**Data for the task**
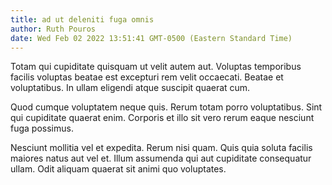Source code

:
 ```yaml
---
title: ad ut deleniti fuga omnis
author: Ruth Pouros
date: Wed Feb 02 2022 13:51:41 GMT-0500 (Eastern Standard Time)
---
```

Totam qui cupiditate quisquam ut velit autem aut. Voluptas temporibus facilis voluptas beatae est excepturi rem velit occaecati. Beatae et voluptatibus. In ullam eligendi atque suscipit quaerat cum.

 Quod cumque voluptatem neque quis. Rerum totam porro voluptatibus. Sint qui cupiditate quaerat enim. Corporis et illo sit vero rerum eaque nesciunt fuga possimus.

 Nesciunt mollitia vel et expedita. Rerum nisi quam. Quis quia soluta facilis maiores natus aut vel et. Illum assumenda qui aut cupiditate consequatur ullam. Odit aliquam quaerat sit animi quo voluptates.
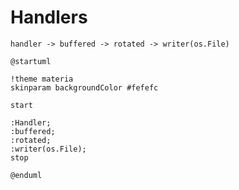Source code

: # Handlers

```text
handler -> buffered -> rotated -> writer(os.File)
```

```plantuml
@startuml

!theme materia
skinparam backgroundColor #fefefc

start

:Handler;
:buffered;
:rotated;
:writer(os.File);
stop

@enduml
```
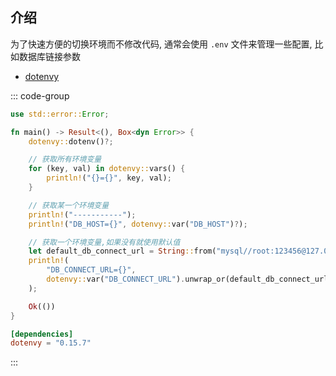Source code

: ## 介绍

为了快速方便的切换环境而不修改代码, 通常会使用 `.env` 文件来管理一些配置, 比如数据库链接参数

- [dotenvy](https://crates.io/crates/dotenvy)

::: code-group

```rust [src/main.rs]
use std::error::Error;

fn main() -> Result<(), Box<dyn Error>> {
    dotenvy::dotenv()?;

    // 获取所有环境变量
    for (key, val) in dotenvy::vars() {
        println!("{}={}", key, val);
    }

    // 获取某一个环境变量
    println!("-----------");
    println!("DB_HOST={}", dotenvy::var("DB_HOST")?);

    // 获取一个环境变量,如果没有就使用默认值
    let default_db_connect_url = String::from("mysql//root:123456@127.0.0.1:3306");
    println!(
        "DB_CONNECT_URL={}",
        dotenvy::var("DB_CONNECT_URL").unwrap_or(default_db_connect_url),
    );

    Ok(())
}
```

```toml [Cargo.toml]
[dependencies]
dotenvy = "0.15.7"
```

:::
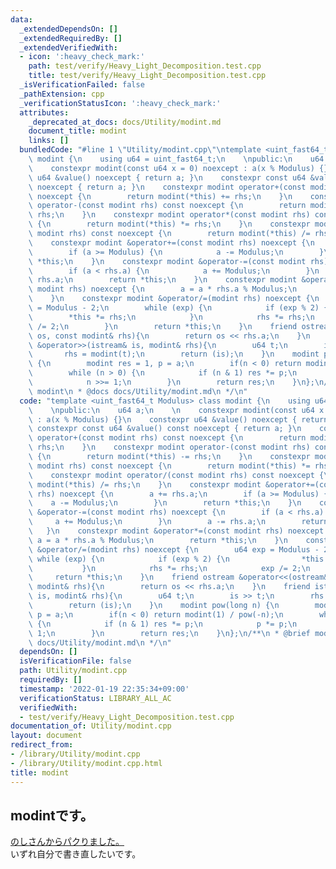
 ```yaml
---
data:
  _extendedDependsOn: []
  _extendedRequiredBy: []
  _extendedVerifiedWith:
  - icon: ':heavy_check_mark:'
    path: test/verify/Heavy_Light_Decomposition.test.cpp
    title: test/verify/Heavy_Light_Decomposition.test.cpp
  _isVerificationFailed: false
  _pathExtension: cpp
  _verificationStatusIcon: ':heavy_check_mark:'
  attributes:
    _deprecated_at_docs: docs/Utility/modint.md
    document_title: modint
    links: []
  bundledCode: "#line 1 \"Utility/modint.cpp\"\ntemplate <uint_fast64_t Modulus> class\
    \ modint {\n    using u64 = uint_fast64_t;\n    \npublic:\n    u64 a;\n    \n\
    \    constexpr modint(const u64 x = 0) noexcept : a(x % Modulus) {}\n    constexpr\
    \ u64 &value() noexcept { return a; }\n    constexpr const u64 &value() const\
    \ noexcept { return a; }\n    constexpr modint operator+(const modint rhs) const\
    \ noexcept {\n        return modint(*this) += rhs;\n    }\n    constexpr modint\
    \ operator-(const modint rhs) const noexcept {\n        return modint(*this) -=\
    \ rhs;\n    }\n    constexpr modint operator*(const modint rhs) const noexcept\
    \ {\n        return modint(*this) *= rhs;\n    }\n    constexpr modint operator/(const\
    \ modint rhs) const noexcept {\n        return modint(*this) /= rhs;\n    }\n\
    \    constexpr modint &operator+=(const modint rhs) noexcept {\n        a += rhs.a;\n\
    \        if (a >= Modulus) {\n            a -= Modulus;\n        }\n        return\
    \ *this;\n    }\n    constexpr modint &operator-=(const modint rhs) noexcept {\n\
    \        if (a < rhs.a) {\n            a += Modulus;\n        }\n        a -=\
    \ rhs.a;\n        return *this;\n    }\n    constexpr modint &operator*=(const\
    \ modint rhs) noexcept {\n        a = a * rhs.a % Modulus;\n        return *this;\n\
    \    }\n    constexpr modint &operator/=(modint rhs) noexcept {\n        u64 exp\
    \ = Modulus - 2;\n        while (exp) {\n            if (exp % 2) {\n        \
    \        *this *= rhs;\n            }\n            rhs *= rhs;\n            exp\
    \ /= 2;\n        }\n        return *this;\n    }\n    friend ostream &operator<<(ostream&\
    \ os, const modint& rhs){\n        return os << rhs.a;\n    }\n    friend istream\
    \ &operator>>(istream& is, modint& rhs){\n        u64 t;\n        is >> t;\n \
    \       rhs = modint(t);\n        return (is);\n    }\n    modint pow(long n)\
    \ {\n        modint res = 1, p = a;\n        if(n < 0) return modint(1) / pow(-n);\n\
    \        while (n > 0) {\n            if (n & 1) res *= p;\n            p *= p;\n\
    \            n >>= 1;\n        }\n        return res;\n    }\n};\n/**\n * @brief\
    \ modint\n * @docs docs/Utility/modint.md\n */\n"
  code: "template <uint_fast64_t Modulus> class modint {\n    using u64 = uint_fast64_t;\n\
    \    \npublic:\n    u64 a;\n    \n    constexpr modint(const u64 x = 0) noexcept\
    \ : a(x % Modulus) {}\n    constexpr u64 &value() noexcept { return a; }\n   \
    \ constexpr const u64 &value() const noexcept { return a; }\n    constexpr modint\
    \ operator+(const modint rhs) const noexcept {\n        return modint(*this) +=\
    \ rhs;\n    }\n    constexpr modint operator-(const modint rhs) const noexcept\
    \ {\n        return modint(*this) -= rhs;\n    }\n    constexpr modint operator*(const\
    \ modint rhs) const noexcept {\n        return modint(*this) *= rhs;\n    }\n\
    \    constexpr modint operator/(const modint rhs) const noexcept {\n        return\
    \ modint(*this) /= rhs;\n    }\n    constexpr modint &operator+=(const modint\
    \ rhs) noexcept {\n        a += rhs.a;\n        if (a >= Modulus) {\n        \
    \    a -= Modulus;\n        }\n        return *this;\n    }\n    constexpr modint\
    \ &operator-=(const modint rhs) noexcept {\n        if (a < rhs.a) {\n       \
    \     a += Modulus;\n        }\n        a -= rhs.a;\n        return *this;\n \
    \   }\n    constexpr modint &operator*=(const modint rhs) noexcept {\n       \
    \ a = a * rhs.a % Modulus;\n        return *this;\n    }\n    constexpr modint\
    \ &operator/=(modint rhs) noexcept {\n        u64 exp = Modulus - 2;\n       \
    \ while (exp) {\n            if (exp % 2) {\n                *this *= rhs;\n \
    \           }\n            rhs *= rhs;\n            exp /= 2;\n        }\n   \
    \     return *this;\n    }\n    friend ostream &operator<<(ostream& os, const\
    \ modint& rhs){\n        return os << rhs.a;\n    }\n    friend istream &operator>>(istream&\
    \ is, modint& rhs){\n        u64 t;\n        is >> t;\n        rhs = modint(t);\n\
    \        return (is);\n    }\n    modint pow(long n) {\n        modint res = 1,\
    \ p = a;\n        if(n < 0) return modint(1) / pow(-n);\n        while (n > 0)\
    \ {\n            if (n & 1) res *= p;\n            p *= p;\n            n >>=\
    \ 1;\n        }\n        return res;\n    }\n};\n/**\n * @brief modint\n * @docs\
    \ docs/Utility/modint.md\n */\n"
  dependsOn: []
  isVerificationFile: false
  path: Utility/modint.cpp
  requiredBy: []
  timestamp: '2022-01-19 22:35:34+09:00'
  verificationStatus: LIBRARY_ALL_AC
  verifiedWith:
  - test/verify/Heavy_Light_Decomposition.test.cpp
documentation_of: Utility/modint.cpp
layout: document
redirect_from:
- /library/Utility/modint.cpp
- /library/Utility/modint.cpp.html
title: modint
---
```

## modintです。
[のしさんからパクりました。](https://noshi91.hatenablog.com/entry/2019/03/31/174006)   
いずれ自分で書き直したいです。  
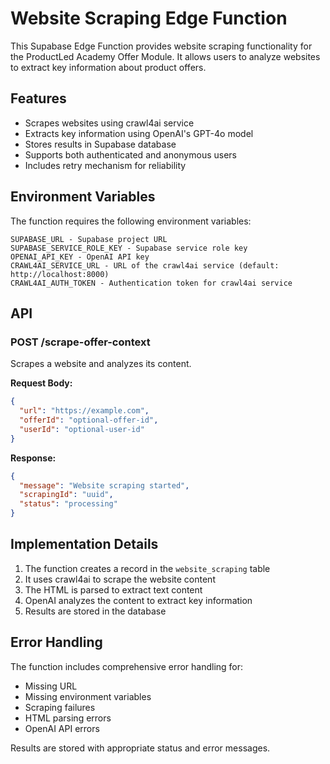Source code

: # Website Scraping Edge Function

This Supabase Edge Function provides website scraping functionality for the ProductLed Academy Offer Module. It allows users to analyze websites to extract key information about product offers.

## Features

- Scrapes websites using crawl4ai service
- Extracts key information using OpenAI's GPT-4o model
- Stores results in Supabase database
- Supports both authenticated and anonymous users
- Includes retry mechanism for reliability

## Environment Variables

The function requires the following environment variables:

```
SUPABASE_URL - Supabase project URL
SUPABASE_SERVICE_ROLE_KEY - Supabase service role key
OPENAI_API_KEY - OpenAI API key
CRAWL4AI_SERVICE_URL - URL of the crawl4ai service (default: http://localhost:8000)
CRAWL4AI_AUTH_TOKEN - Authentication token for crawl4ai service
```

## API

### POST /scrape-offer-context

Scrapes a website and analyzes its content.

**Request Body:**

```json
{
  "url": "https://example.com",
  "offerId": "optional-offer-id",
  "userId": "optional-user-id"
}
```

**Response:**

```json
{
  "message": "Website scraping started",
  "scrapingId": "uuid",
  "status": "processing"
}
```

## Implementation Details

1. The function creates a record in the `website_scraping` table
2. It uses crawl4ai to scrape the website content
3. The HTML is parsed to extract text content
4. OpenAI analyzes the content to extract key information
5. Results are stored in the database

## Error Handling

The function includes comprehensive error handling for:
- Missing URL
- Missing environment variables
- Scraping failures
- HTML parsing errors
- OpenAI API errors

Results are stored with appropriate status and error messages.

**Directions**
Return every line of the listing that has the word "https" in it.

**Exercise result**
- [dotenvy](https://crates.io/crates/dotenvy)
[のしさんからパクりました。](https://noshi91.hatenablog.com/entry/2019/03/31/174006)   
  "url": "https://example.com",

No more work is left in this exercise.